Maybe I don't know what I'm talking about, and likely the case, as I don't know much about SSD controllers, but I was just thinking about my old Windows Home Server. Maybe I'm not using all the proper terminology, but with it's system backup feature and Drive Extender it would use pointers for duplicate data on a block level. So if you were to have fresh installs of Windows 7 Pro on three PC's, each about 8GB, when you went to back them up, it wouldn't take 24GB (3x8GB), it would take not much more than 8GB because the files were all similar. It would make one copy, then generate a pointer to the same data for the other two backups.

It seems something similar could be incorporated into SSD controllers to reduce amount of data written to the SSD, as well as freeing up space.

Just an idea.

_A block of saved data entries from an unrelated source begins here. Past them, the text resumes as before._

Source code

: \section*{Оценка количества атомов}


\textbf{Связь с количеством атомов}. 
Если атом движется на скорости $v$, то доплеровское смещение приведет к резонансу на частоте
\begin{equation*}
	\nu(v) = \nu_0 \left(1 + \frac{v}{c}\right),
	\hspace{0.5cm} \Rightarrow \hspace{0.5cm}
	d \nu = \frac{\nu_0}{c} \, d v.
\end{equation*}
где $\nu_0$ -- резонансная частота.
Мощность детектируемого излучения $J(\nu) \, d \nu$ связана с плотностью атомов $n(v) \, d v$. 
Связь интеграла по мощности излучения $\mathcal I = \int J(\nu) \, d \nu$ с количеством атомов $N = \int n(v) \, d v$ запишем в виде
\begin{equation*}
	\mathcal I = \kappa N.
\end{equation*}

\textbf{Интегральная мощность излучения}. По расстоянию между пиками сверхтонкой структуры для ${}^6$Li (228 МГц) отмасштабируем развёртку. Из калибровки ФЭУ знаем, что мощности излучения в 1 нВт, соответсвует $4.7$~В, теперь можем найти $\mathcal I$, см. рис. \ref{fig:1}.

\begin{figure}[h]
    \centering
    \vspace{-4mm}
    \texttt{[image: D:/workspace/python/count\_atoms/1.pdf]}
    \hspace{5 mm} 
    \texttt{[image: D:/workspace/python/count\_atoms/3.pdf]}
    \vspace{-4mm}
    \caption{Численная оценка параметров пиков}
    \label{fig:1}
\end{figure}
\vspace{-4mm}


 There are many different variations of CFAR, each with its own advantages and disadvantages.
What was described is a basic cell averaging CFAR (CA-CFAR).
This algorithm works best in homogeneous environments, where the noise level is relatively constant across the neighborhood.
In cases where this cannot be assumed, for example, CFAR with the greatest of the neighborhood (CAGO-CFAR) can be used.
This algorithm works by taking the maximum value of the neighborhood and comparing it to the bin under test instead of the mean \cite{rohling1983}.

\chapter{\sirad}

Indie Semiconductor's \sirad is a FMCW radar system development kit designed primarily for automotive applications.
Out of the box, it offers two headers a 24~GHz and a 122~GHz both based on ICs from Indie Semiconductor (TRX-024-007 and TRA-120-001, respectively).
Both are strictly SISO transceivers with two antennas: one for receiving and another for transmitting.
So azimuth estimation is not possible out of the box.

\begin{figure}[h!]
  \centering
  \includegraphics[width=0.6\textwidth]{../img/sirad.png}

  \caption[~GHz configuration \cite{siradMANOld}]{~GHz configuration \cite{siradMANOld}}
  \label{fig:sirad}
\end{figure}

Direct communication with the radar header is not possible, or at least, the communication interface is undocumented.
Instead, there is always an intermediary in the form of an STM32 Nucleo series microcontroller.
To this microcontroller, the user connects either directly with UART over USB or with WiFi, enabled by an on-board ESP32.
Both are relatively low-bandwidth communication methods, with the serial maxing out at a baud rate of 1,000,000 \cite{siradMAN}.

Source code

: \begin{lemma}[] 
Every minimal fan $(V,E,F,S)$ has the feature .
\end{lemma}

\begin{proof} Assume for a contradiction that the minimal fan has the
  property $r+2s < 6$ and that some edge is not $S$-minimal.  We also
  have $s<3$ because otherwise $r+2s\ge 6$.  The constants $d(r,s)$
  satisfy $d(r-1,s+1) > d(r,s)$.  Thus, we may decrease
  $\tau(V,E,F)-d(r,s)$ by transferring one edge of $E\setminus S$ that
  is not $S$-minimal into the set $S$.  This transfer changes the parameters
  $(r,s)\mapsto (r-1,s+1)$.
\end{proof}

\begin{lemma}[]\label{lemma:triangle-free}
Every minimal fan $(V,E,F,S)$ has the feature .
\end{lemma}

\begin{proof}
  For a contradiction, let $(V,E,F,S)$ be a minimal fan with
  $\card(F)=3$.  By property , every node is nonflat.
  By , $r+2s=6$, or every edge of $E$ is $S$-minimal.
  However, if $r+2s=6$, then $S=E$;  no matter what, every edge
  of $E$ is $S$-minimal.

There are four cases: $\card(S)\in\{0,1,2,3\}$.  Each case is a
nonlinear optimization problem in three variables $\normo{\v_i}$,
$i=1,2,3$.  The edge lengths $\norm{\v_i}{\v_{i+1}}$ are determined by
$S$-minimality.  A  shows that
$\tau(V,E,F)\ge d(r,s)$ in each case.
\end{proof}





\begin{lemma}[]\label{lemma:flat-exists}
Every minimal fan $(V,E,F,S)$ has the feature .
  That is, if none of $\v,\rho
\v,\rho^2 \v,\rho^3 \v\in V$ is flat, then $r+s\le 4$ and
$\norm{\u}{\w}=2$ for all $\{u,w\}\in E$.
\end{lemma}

Not that it matters, but seems like something like this could work.

HTWingNut, Mar 18, 2013

#1

MidnightSun Emodicon

Reputations:: 6,668

Messages:: 8,224

Likes Received:: 231

Trophy Points:: 231

Not an expert on this either, but what you're talking about seems to be akin to data compression?

MidnightSun, Mar 18, 2013

#2

Aeny Notebook Consultant

Reputations:: 110

Messages:: 169

Likes Received:: 93

Trophy Points:: 41

That would be very handy, imagine carrying 4x vhd's of virtual windows server installs around being 20GB each with just some settings different between them (e.g. testing stuff, school, ..) Taking a little over 20GB instead of 80GB. That would really save me some space!

I don't know how this would be different from compression but lets say I start changing stuff on one virtual machine then what would it do? write the difference to some sort of file? Then it needs some sort of database to keep track of all those files? I think it would get messy real fast, like Windows registry messy fast.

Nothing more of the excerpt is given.